Saat itulah, untuk pertama kalinya, Macan Terbang Berekor
Sembilan menerima kenyataan pahit. Dia dikalahkan oleh Tirta Geni.
Bahkan hampir tewas kalau saja tidak sempat meloloskan diri dengan
berlindung di balik asap beracun.
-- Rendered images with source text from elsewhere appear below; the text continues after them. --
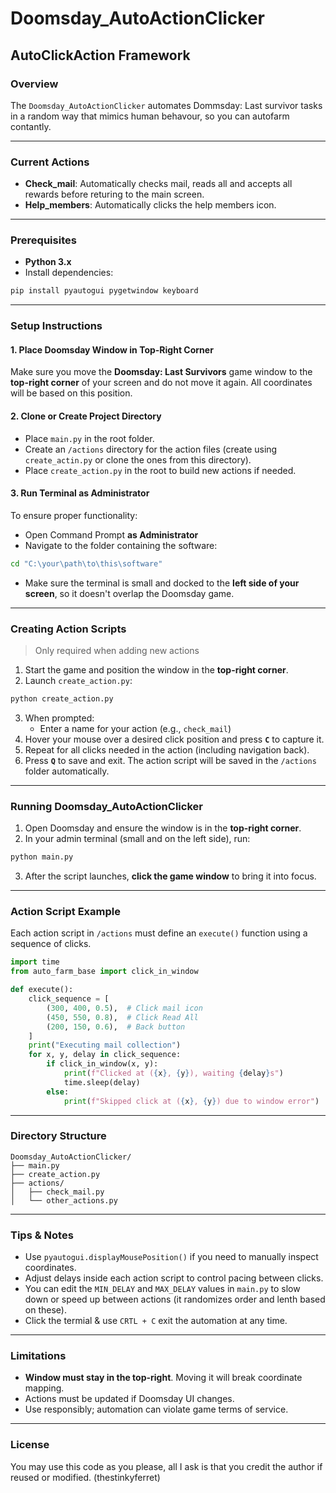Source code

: # Doomsday_AutoActionClicker

## AutoClickAction Framework

### Overview

The `Doomsday_AutoActionClicker` automates Dommsday: Last survivor tasks in a random way that mimics human behavour, so you can autofarm contantly.

---

### Current Actions

- **Check_mail**: Automatically checks mail, reads all and accepts all rewards before returing to the main screen.
- **Help_members**: Automatically clicks the help members icon.


---

### Prerequisites

- **Python 3.x**
- Install dependencies:

```bash
pip install pyautogui pygetwindow keyboard
```

---

### Setup Instructions

#### 1. **Place Doomsday Window in Top-Right Corner**

Make sure you move the **Doomsday: Last Survivors** game window to the **top-right corner** of your screen and do not move it again. All coordinates will be based on this position.

#### 2. **Clone or Create Project Directory**

- Place `main.py` in the root folder.
- Create an `/actions` directory for the action files (create using `create_actin.py` or clone the ones from this directory).
- Place `create_action.py` in the root to build new actions if needed.

#### 3. **Run Terminal as Administrator**

To ensure proper functionality:

- Open Command Prompt **as Administrator**
- Navigate to the folder containing the software:

```bash
cd "C:\your\path\to\this\software"
```

- Make sure the terminal is small and docked to the **left side of your screen**, so it doesn't overlap the Doomsday game.

---

### Creating Action Scripts

> Only required when adding new actions

1. Start the game and position the window in the **top-right corner**.
2. Launch `create_action.py`:

```bash
python create_action.py
```

3. When prompted:
   - Enter a name for your action (e.g., `check_mail`)
4. Hover your mouse over a desired click position and press **`C`** to capture it.
5. Repeat for all clicks needed in the action (including navigation back).
6. Press **`Q`** to save and exit. The action script will be saved in the `/actions` folder automatically.

---

### Running Doomsday_AutoActionClicker

1. Open Doomsday and ensure the window is in the **top-right corner**.
2. In your admin terminal (small and on the left side), run:

```bash
python main.py
```

3. After the script launches, **click the game window** to bring it into focus.

---

### Action Script Example

Each action script in `/actions` must define an `execute()` function using a sequence of clicks.

```python
import time
from auto_farm_base import click_in_window

def execute():
    click_sequence = [
        (300, 400, 0.5),  # Click mail icon
        (450, 550, 0.8),  # Click Read All
        (200, 150, 0.6),  # Back button
    ]
    print("Executing mail collection")
    for x, y, delay in click_sequence:
        if click_in_window(x, y):
            print(f"Clicked at ({x}, {y}), waiting {delay}s")
            time.sleep(delay)
        else:
            print(f"Skipped click at ({x}, {y}) due to window error")
```

---

### Directory Structure

```
Doomsday_AutoActionClicker/
├── main.py
├── create_action.py
├── actions/
│   ├── check_mail.py
│   └── other_actions.py
```

---

### Tips & Notes

- Use `pyautogui.displayMousePosition()` if you need to manually inspect coordinates.
- Adjust delays inside each action script to control pacing between clicks.
- You can edit the `MIN_DELAY` and `MAX_DELAY` values in `main.py` to slow down or speed up between actions (it randomizes order and lenth based on these).
- Click the termial & use `CRTL + C` exit the automation at any time.

---

### Limitations

- **Window must stay in the top-right**. Moving it will break coordinate mapping.
- Actions must be updated if Doomsday UI changes.
- Use responsibly; automation can violate game terms of service.

---

### License

You may use this code as you please, all I ask is that you credit the author if reused or modified. (thestinkyferret)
Sejak saat itulah Macan Terbang Berekor
Sembilan bersumpah untuk membalas kekalahannya. Dan kini sumpahnya
terpenuhi.Tirta Geni sama sekali tidak mempedulikan ucapan-ucapan
bernada gembira yang keluar dari mulut Macan Terbang Berekor Sembilan.
Saat itu dia tengah disibukkan oleh rasa sakitnya. Dan meskipun telah
berusaha sekuat tenaga untuk dapat berdiri tegak, ternyata dia tetap tak
mampu. Dan.... Brukkk! Tirta Geni pun ambruk di tanah.
"Ha ha ha...!"
Macan Terbang Berekor Sembilan kembali tertawa bergelak.
Suaranya begitu keras dan memekakkan telinga, karena disertai pengerahan
tenaga dalam. Dan keriuhrendahan itu semakin menjadi-jadi ketika Elang
Cakar Lima ikut pula tertawa.
"Kau mendapat kehormatan besar dariku, Tirta Geni. Kau menjadi
orang pertama yang tewas di tanganku semenjak aku keluar dari tempat
menyiksa diri. Dan korban berikutnya adalah Dewa Arak! Ha ha ha...!
Nama besar tokoh muda itu telah lama kudengar! Tapi dia pun harus tewas
di tanganku! Setelah itu, aku, Macan Terbang Berekor Sembilan, akan menjadi
tokoh tak terkalahkan di dunia persilatan! Ha ha ha...!"
Kegembiraan meluap luap di hati Macan Terbang Berekor
Sembilan. Suara tawanya pun terdengar semakin keras membahana.
"Kau melupakanku rupanya, Macan Terbang. Apa kau kira aku
tidak memiliki keinginan yang sama denganmu, heh"!" selak Elang Cakar
Lima dengan suara paraunya.
"Ha ha ha...! Kalau begitu, kita berlomba untuk lebih dulu
menemukan dan membunuh Dewa Arak! Setelah itu, baru kita tentukan
siapa yang lebih patut menjadi jago nomor satu di dunia persilatan. Ha ha
ha...!" sahut Macan Terbang Berekor Sembilan ringan pertanda menantang.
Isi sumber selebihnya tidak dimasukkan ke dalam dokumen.